▶ **Brief**
Tally the lines in the following entries that include the word "fluence"; state only the total.

▶ **Record extracts**
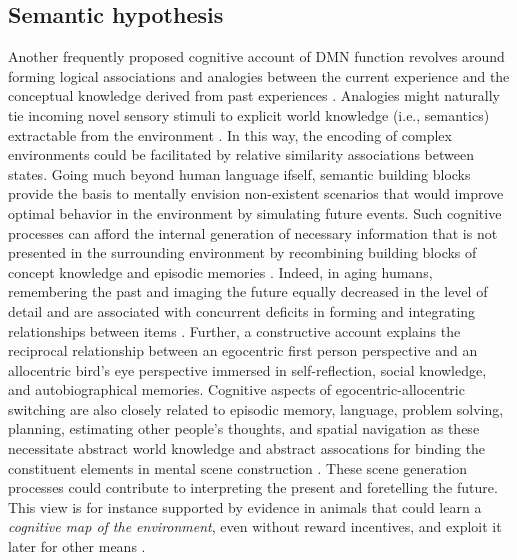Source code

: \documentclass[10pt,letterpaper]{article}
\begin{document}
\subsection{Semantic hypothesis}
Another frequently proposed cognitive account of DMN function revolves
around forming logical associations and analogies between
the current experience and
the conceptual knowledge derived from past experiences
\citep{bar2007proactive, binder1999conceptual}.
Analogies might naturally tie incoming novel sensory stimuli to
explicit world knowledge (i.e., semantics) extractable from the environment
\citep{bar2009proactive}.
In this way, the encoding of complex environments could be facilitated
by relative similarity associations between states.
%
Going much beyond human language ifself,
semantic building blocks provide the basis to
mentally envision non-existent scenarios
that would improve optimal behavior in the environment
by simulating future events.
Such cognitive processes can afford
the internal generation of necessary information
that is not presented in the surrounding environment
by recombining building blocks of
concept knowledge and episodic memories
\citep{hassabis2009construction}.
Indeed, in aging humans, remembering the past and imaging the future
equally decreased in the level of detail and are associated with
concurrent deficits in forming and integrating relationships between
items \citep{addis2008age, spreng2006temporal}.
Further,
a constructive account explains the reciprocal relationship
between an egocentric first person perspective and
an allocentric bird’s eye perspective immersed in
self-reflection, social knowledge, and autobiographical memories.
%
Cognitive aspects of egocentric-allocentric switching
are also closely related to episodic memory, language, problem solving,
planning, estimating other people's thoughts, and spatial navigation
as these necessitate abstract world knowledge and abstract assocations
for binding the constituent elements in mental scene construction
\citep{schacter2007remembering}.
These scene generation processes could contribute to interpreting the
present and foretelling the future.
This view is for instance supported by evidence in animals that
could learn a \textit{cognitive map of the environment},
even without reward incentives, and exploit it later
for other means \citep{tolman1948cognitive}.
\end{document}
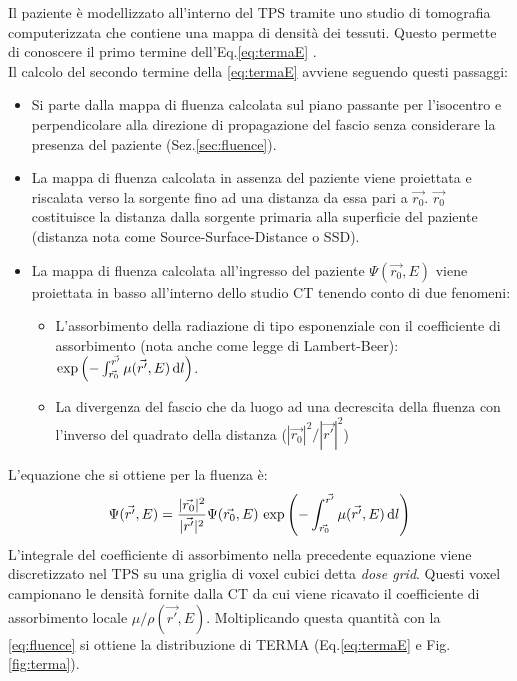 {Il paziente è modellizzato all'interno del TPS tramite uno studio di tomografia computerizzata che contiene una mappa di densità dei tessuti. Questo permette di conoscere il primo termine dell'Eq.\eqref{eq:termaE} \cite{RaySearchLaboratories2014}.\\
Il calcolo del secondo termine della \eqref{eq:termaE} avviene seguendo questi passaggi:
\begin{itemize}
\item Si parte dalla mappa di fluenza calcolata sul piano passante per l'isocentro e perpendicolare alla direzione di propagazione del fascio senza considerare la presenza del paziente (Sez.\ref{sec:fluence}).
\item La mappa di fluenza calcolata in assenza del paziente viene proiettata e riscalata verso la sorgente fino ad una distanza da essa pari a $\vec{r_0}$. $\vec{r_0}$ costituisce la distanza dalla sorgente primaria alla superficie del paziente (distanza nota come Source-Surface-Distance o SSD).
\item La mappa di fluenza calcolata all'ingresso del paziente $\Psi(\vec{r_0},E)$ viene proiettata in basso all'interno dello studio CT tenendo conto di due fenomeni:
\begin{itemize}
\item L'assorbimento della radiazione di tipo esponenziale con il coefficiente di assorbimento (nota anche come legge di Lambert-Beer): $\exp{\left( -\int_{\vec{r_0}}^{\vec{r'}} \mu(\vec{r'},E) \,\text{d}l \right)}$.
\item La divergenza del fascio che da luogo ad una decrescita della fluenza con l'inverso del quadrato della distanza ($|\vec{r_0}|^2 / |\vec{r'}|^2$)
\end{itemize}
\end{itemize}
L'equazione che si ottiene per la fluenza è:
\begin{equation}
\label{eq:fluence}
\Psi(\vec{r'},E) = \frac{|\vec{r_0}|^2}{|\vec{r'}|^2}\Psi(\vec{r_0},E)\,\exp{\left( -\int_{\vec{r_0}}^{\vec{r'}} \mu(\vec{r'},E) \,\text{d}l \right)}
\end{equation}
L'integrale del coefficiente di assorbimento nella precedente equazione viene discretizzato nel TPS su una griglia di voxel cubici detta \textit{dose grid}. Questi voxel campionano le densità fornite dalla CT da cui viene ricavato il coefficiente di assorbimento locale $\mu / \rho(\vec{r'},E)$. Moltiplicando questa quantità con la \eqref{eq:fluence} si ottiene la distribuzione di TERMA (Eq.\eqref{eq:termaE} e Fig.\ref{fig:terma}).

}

▶ **Solution to the problem**
3